Work to be completed:
Reply only with how many lines of the listing below hold the word "textdegree".

[[ The data, beginning ]]

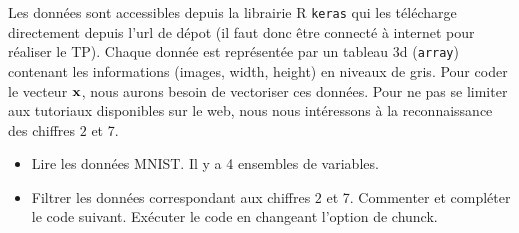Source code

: \documentclass[]{article}
\newenvironment{Shaded}{\begin{snugshade}}{\end{snugshade}}
\newcommand{\KeywordTok}[1]{\textcolor[rgb]{0.13,0.29,0.53}{\textbf{#1}}}
\newcommand{\DecValTok}[1]{\textcolor[rgb]{0.00,0.00,0.81}{#1}}
\newcommand{\StringTok}[1]{\textcolor[rgb]{0.31,0.60,0.02}{#1}}
\newcommand{\CommentTok}[1]{\textcolor[rgb]{0.56,0.35,0.01}{\textit{#1}}}
\newcommand{\OperatorTok}[1]{\textcolor[rgb]{0.81,0.36,0.00}{\textbf{#1}}}
\newcommand{\NormalTok}[1]{#1}
\providecommand{\tightlist}{%
  \setlength{\itemsep}{0pt}\setlength{\parskip}{0pt}}
\begin{document}
Les données sont accessibles depuis la librairie R \texttt{keras} qui
les télécharge directement depuis l'url de dépot (il faut donc être
connecté à internet pour réaliser le TP). Chaque donnée est représentée
par un tableau 3d (\texttt{array}) contenant les informations (images,
width, height) en niveaux de gris. Pour coder le vecteur \({\bf x}\),
nous aurons besoin de vectoriser ces données. Pour ne pas se limiter aux
tutoriaux disponibles sur le web, nous nous intéressons à la
reconnaissance des chiffres \(2\) et 7.

\begin{itemize}
\tightlist
\item
  Lire les données MNIST. Il y a 4 ensembles de variables.
\end{itemize}

\begin{Shaded}
\end{Shaded}

\begin{itemize}
\tightlist
\item
  Filtrer les données correspondant aux chiffres \(2\) et 7. Commenter
  et compléter le code suivant. Exécuter le code en changeant l'option
  de chunck.
\end{itemize}

\begin{Shaded}
\end{Shaded}
\end{document}
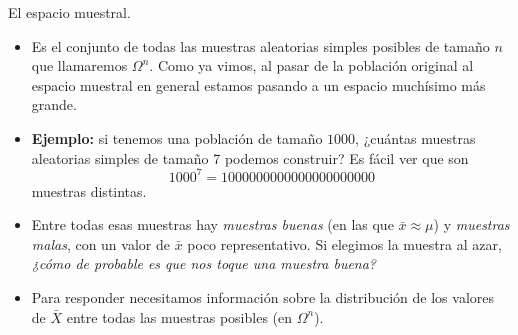 \documentclass[
  9pt,
  ignorenonframetext,
]{beamer}
\begin{document}
\begin{frame}{El espacio muestral.}
\protect\hypertarget{el-espacio-muestral.}{}

\begin{itemize}
\item
  Es el conjunto de todas las muestras aleatorias simples posibles de
  tamaño \(n\) que llamaremos \(\Omega^n\). Como ya vimos, al pasar de
  la población original al espacio muestral en general estamos pasando a
  un espacio muchísimo más grande.
\item
  \textbf{Ejemplo:} si tenemos una población de tamaño \(1000\),
  ¿cuántas muestras aleatorias simples de tamaño 7 podemos construir? Es
  fácil ver que son \[1000^7 = 1000000000000000000000\] muestras
  distintas.
\item
  Entre todas esas muestras hay \emph{muestras buenas} (en las que
  \(\bar x\approx\mu\)) y \emph{muestras malas}, con un valor de
  \(\bar x\) poco representativo. Si elegimos la muestra al azar,
  \emph{¿cómo de probable es que nos toque una muestra buena?}
\item
  Para responder necesitamos información sobre la distribución de los
  valores de \(\bar X\) entre todas las muestras posibles (en
  \(\Omega^n\)).
\end{itemize}

\end{frame}
\end{document}
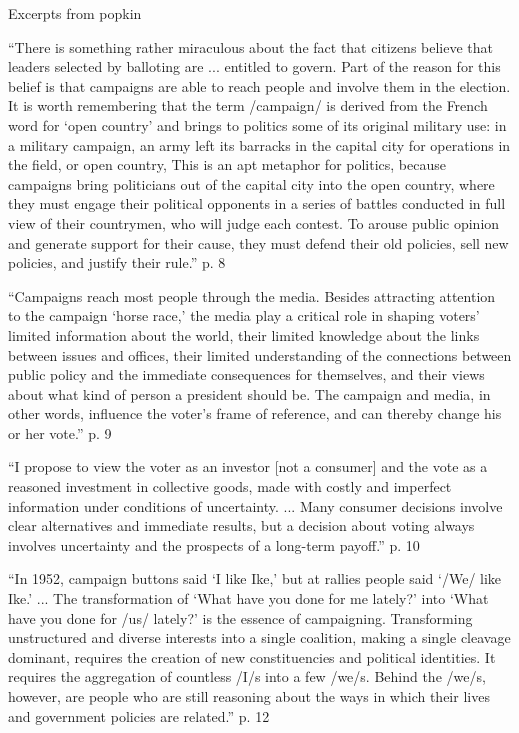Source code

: Excerpts from popkin

``There is something rather miraculous about the fact that citizens believe that leaders selected by balloting are ... entitled to govern. Part of the reason for this belief is that campaigns are able to reach people and involve them in the election. It is worth remembering that the term /campaign/ is derived from the French word for `open country' and brings to politics some of its original military use: in a military campaign, an army left its barracks in the capital city for operations in the field, or open country, This is an apt metaphor for politics, because campaigns bring politicians out of the capital city into the open country, where they must engage their political opponents in a series of battles conducted in full view of their countrymen, who will judge each contest. To arouse public opinion and generate support for their cause, they must defend their old policies, sell new policies, and justify their rule.'' p. 8

``Campaigns reach most people through the media. Besides attracting attention to the campaign `horse race,' the media play a critical role in shaping voters' limited information about the world, their limited knowledge about the links between issues and offices, their limited understanding of the connections between public policy and the immediate consequences for themselves, and their views about what kind of person a president should be. The campaign and media, in other words, influence the voter's frame of reference, and can thereby change his or her vote.'' p. 9

``I propose to view the voter as an investor [not a consumer] and the vote as a reasoned investment in collective goods, made with costly and imperfect information under conditions of uncertainty. ... Many consumer decisions involve clear alternatives and immediate results, but a decision about voting always involves uncertainty and the prospects of a long-term payoff.'' p. 10

``In 1952, campaign buttons said `I like Ike,' but at rallies people said `/We/ like Ike.' ... The transformation of `What have you done for me lately?' into `What have you done for /us/ lately?' is the essence of campaigning. Transforming unstructured and diverse interests into a single coalition, making a single cleavage dominant, requires the creation of new constituencies and political identities. It requires the aggregation of countless /I/s into a few /we/s. Behind the /we/s, however, are people who are still reasoning about the ways in which their lives and government policies are related.'' p. 12

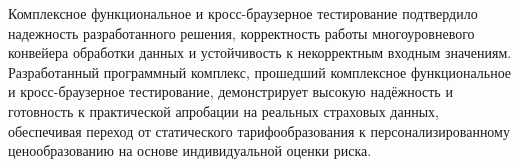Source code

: Комплексное функциональное и кросс-браузерное тестирование подтвердило надежность разработанного решения, корректность работы многоуровневого конвейера обработки данных и устойчивость к некорректным входным значениям. Разработанный программный комплекс, прошедший комплексное функциональное и кросс-браузерное тестирование, демонстрирует высокую надёжность и готовность к практической апробации на реальных страховых данных, обеспечивая переход от статического тарифообразования к персонализированному ценообразованию на основе индивидуальной оценки риска.
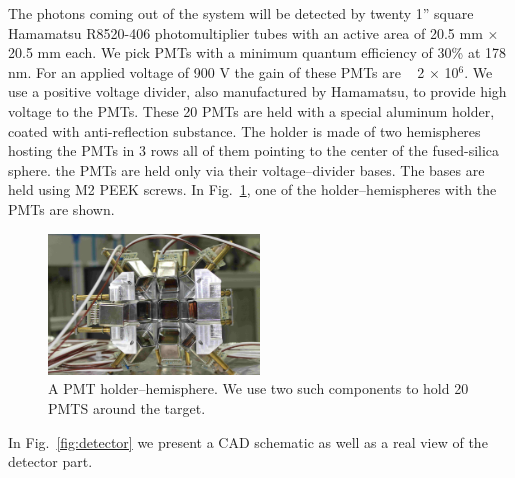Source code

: The photons coming out of the system will be detected by twenty 1'' square Hamamatsu R8520-406 photomultiplier 
tubes with an active area of 20.5 mm $\times$ 20.5 mm each. We pick PMTs with a minimum quantum efficiency of 30\% 
at 178 nm. For an applied voltage of 900 V the gain of these PMTs are ~ 2 $\times$ 10$^6$. We use a positive 
voltage divider, also manufactured by Hamamatsu, to provide high voltage to the PMTs.
These 20 PMTs are held with a special aluminum holder, coated with anti-reflection substance. The holder is made of two hemispheres hosting the PMTs in 
3 rows all of them pointing to the center of the fused-silica sphere. the PMTs are held only via their voltage--divider bases. 
The bases are held using M2 PEEK screws. 
In Fig.~\ref{fig:pmtholder}, one of the holder--hemispheres with the PMTs are shown.

\begin{figure}
   \centering
   \includegraphics[width=0.5\textwidth]{PMTholder.JPG}
   \caption{A PMT holder--hemisphere. We use two such components to hold 20 PMTS around the target.} 
   \label{fig:pmtholder}
\end{figure}


In Fig.~\ref{fig:detector} we present a CAD schematic as well as a real view of the detector part.

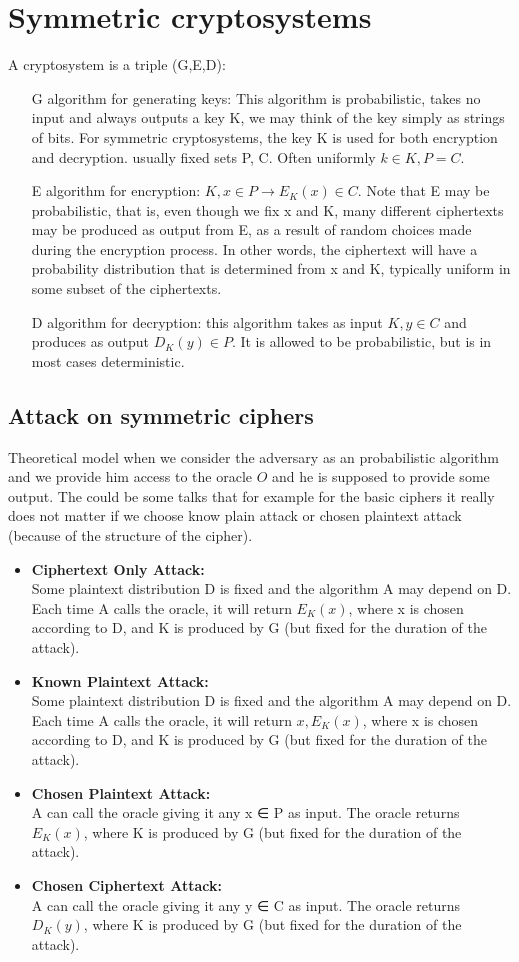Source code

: \documentclass[a4paper,10pt]{article}
\begin{document}
\section*{Symmetric cryptosystems}
A cryptosystem is a triple (G,E,D):
\begin{itemize}
\item[G] algorithm for generating keys: This algorithm is probabilistic, takes no input and always outputs a key K, we may think of the key simply as strings of bits. For symmetric cryptosystems, the key K is used for both encryption and decryption. usually fixed sets P, C. Often uniformly $k \in K, P=C$.
\item[E] algorithm for encryption: $K, x \in P \rightarrow E_K(x) \in C$. Note that E may be probabilistic, that is, even though we fix x and K, many different ciphertexts may be produced as output from E, as a result of random choices made during the encryption process. In other words, the ciphertext will have a probability distribution that is
determined from x and K, typically uniform in some subset of the ciphertexts. 
\item[D] algorithm for decryption: this algorithm takes as input $K,y \in C$ and produces as output
$D_K(y) \in P$. It is allowed to be probabilistic, but is in most cases deterministic.
\end{itemize}
\subsection*{Attack on symmetric ciphers}
Theoretical model when we consider the adversary as an probabilistic algorithm and we provide him access to the oracle $O$ and he is supposed to provide some output. The could be some talks that for example for the basic ciphers it really does not matter if we choose know plain attack or chosen plaintext attack (because of the structure of the cipher). 
\begin{itemize}
\item
\textbf{Ciphertext Only Attack:}\\ Some plaintext distribution D is fixed and the algorithm A may depend on D. Each time A calls the oracle, it will return $E_K(x)$, where x is chosen according to D, and K is produced by G (but fixed for the duration of the attack).
\item 
\textbf{Known Plaintext Attack:}\\ Some plaintext distribution D is fixed and the algorithm A may depend on D. Each time A calls the oracle, it will return $x,E_K(x)$, where x is chosen according to D, and K is produced by G (but fixed for the duration of the attack).
\item 
\textbf{Chosen Plaintext Attack:}\\ A can call the oracle giving it any x ∈ P as input. The oracle returns $E_K(x)$, where K is produced by G (but fixed for the duration of the attack).
\item 
\textbf{Chosen Ciphertext Attack: }\\ A can call the oracle giving it any y ∈ C as input. The oracle returns $D_K(y)$, where K is produced by G (but fixed for the duration of the attack).
\end{itemize}
\end{document}

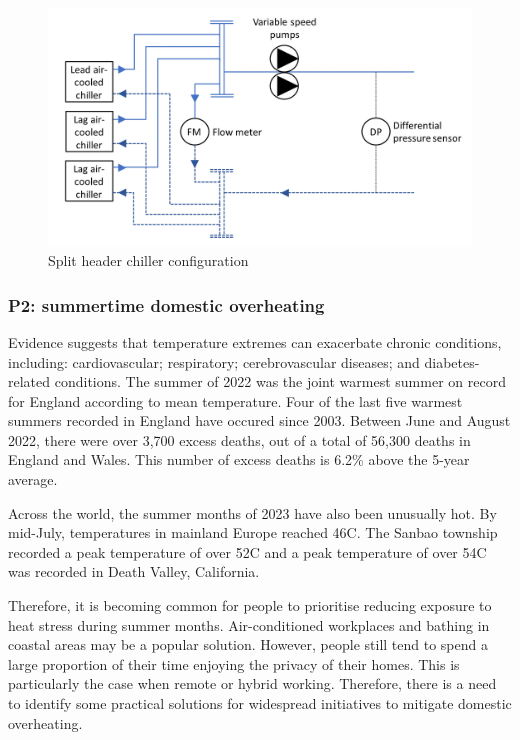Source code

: \documentclass[11pt, oneside]{book}   	%
\begin{document}
\pagebreak

\FloatBarrier
\begin{figure}
\begin{center}
\includegraphics[width=1\textwidth]{splitHeader.PNG}
\caption{Split header chiller configuration}
\label{Split Header figure}
\end{center}
\end{figure}
\FloatBarrier

\pagebreak

\subsubsection{P2: summertime domestic overheating}
Evidence suggests that temperature extremes can exacerbate chronic conditions, including: cardiovascular; respiratory; cerebrovascular diseases; and diabetes-related conditions.
The summer of 2022 was the joint warmest summer on record for England according to mean temperature.
Four of the last five warmest summers recorded in England have occured since 2003.
Between June and August 2022, there were over 3,700 excess deaths, out of a total of 56,300 deaths in England and Wales.
This number of excess deaths is 6.2\% above the 5-year average.\

Across the world, the summer months of 2023 have also been unusually hot.
By mid-July, temperatures in mainland Europe reached 46\textdegree C.
The Sanbao township recorded a peak temperature of over 52\textdegree C and a peak temperature of over 54\textdegree C was recorded in Death Valley, California.\

Therefore, it is becoming common for people to prioritise reducing exposure to heat stress during summer months.
Air-conditioned workplaces and bathing in coastal areas may be a popular solution.
However, people still tend to spend a large proportion of their time enjoying the privacy of their homes.
This is particularly the case when remote or hybrid working.
Therefore, there is a need to identify some practical solutions for widespread initiatives to mitigate domestic overheating.\
\end{document}
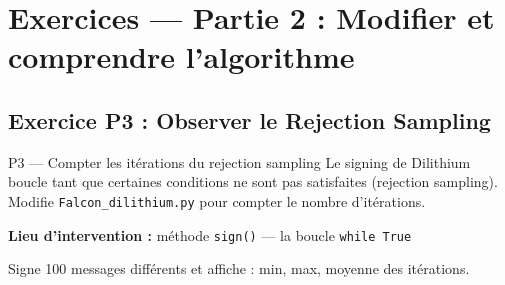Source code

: \documentclass[12pt, a4paper]{article}
\begin{document}
\newpage
\section{Exercices --- Partie 2 : Modifier et comprendre l'algorithme}

\subsection{Exercice P3 : Observer le Rejection Sampling}

\begin{exercice}{P3 --- Compter les itérations du rejection sampling}
Le signing de Dilithium boucle tant que certaines conditions ne sont pas satisfaites (rejection sampling).
Modifie \texttt{Falcon\_dilithium.py} pour compter le nombre d'itérations.

\textbf{Lieu d'intervention :} méthode \texttt{sign()} --- la boucle \texttt{while True}

Signe 100 messages différents et affiche : min, max, moyenne des itérations.
\end{exercice}
\end{document}
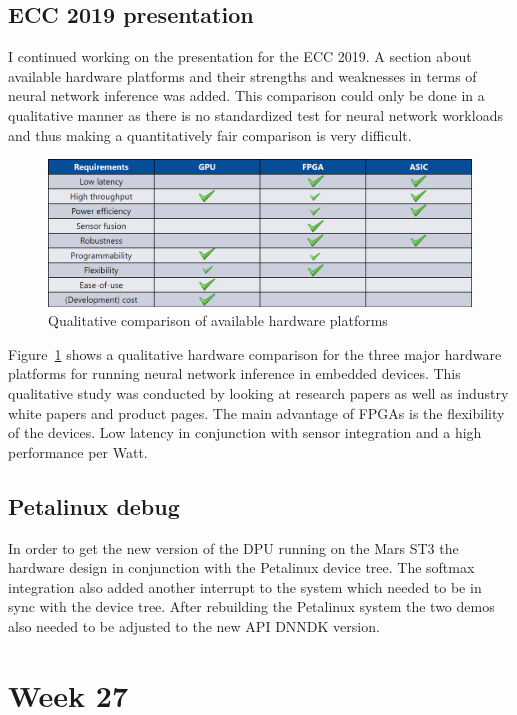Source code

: \subsection{ECC 2019 presentation}
I continued working on the presentation for the ECC 2019. A section about available hardware platforms and their strengths and weaknesses in terms of neural network inference was added. This comparison could only be done in a qualitative manner as there is no standardized test for neural network workloads and thus making a quantitatively fair comparison is very difficult.
\begin{figure}[!htb]
	\centering
		\includegraphics[width=\textwidth]{bilder/hardware_comp.png}
		\caption{Qualitative comparison of available hardware platforms}
		\label{fig:hardware_comp}
\end{figure}
Figure~\ref{fig:hardware_comp} shows a qualitative hardware comparison for the three major hardware platforms for running neural network inference in embedded devices. This qualitative study was conducted by looking at research papers as well as industry white papers and product pages. The main advantage of \acp{FPGA} is the flexibility of the devices. Low latency in conjunction with sensor integration and a high performance per Watt. 
\subsection{Petalinux debug}
In order to get the new version of the \ac{DPU} running on the Mars ST3 the hardware design in conjunction with the Petalinux device tree. The softmax integration also added another interrupt to the system which needed to be in sync with the device tree. After rebuilding the Petalinux system the two demos also needed to be adjusted to the new \ac{API} \ac{DNNDK} version.

\section{Week 27}
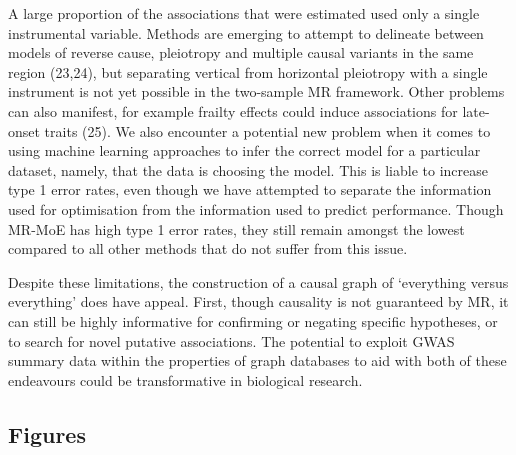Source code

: \documentclass[]{article}
\begin{document}
A large proportion of the associations that were estimated used only a
single instrumental variable. Methods are emerging to attempt to
delineate between models of reverse cause, pleiotropy and multiple
causal variants in the same region (23,24), but separating vertical from
horizontal pleiotropy with a single instrument is not yet possible in
the two-sample MR framework. Other problems can also manifest, for
example frailty effects could induce associations for late-onset traits
(25). We also encounter a potential new problem when it comes to using
machine learning approaches to infer the correct model for a particular
dataset, namely, that the data is choosing the model. This is liable to
increase type 1 error rates, even though we have attempted to separate
the information used for optimisation from the information used to
predict performance. Though MR-MoE has high type 1 error rates, they
still remain amongst the lowest compared to all other methods that do
not suffer from this issue.

Despite these limitations, the construction of a causal graph of
`everything versus everything' does have appeal. First, though causality
is not guaranteed by MR, it can still be highly informative for
confirming or negating specific hypotheses, or to search for novel
putative associations. The potential to exploit GWAS summary data within
the properties of graph databases to aid with both of these endeavours
could be transformative in biological research.

\subsection{Figures}\label{figures}

\newpage
\end{document}
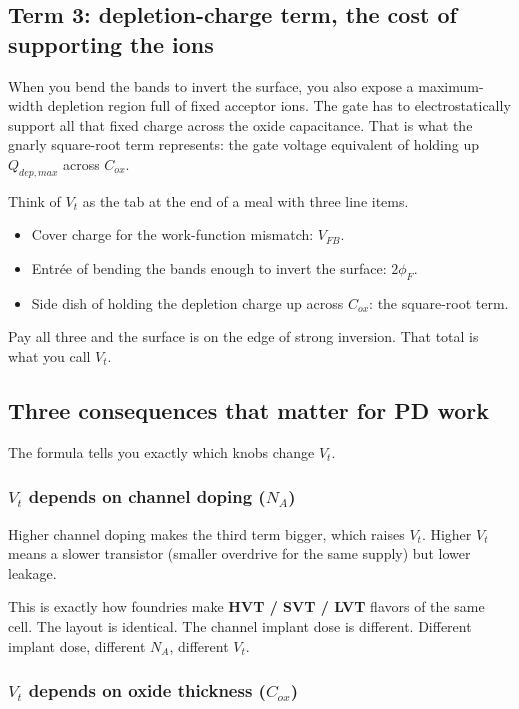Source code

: \documentclass[11pt]{article}
\begin{document}
\subsection{Term 3: depletion-charge term, the cost of supporting the ions}

When you bend the bands to invert the surface, you also expose a maximum-width depletion region full of fixed acceptor ions. The gate has to electrostatically support all that fixed charge across the oxide capacitance. That is what the gnarly square-root term represents: the gate voltage equivalent of holding up $Q_{dep,max}$ across $C_{ox}$.

\begin{hook}
Think of $V_t$ as the tab at the end of a meal with three line items.
\begin{itemize}
\item Cover charge for the work-function mismatch: $V_{FB}$.
\item Entr\'ee of bending the bands enough to invert the surface: $2\phi_F$.
\item Side dish of holding the depletion charge up across $C_{ox}$: the square-root term.
\end{itemize}
Pay all three and the surface is on the edge of strong inversion. That total is what you call $V_t$.
\end{hook}

\subsection{Three consequences that matter for PD work}

The formula tells you exactly which knobs change $V_t$.

\subsubsection{$V_t$ depends on channel doping ($N_A$)}

Higher channel doping makes the third term bigger, which raises $V_t$. Higher $V_t$ means a slower transistor (smaller overdrive for the same supply) but lower leakage.

This is exactly how foundries make \textbf{HVT / SVT / LVT} flavors of the same cell. The layout is identical. The channel implant dose is different. Different implant dose, different $N_A$, different $V_t$.

\subsubsection{$V_t$ depends on oxide thickness ($C_{ox}$)}
\end{document}
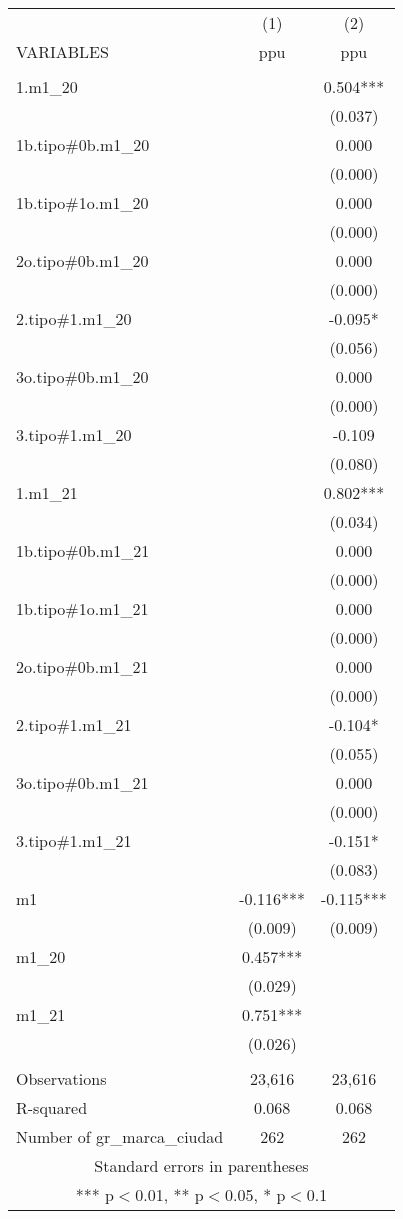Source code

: \begin{tabular}{lcc} \hline
 & (1) & (2) \\
VARIABLES & ppu & ppu \\ \hline
 &  &  \\
1.m1\_20 &  & 0.504*** \\
 &  & (0.037) \\
1b.tipo\#0b.m1\_20 &  & 0.000 \\
 &  & (0.000) \\
1b.tipo\#1o.m1\_20 &  & 0.000 \\
 &  & (0.000) \\
2o.tipo\#0b.m1\_20 &  & 0.000 \\
 &  & (0.000) \\
2.tipo\#1.m1\_20 &  & -0.095* \\
 &  & (0.056) \\
3o.tipo\#0b.m1\_20 &  & 0.000 \\
 &  & (0.000) \\
3.tipo\#1.m1\_20 &  & -0.109 \\
 &  & (0.080) \\
1.m1\_21 &  & 0.802*** \\
 &  & (0.034) \\
1b.tipo\#0b.m1\_21 &  & 0.000 \\
 &  & (0.000) \\
1b.tipo\#1o.m1\_21 &  & 0.000 \\
 &  & (0.000) \\
2o.tipo\#0b.m1\_21 &  & 0.000 \\
 &  & (0.000) \\
2.tipo\#1.m1\_21 &  & -0.104* \\
 &  & (0.055) \\
3o.tipo\#0b.m1\_21 &  & 0.000 \\
 &  & (0.000) \\
3.tipo\#1.m1\_21 &  & -0.151* \\
 &  & (0.083) \\
m1 & -0.116*** & -0.115*** \\
 & (0.009) & (0.009) \\
m1\_20 & 0.457*** &  \\
 & (0.029) &  \\
m1\_21 & 0.751*** &  \\
 & (0.026) &  \\
 &  &  \\
Observations & 23,616 & 23,616 \\
R-squared & 0.068 & 0.068 \\
 Number of gr\_marca\_ciudad & 262 & 262 \\ \hline
\multicolumn{3}{c}{ Standard errors in parentheses} \\
\multicolumn{3}{c}{ *** p$<$0.01, ** p$<$0.05, * p$<$0.1} \\
\end{tabular}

[[ The data, end ]]

Exercise result:
2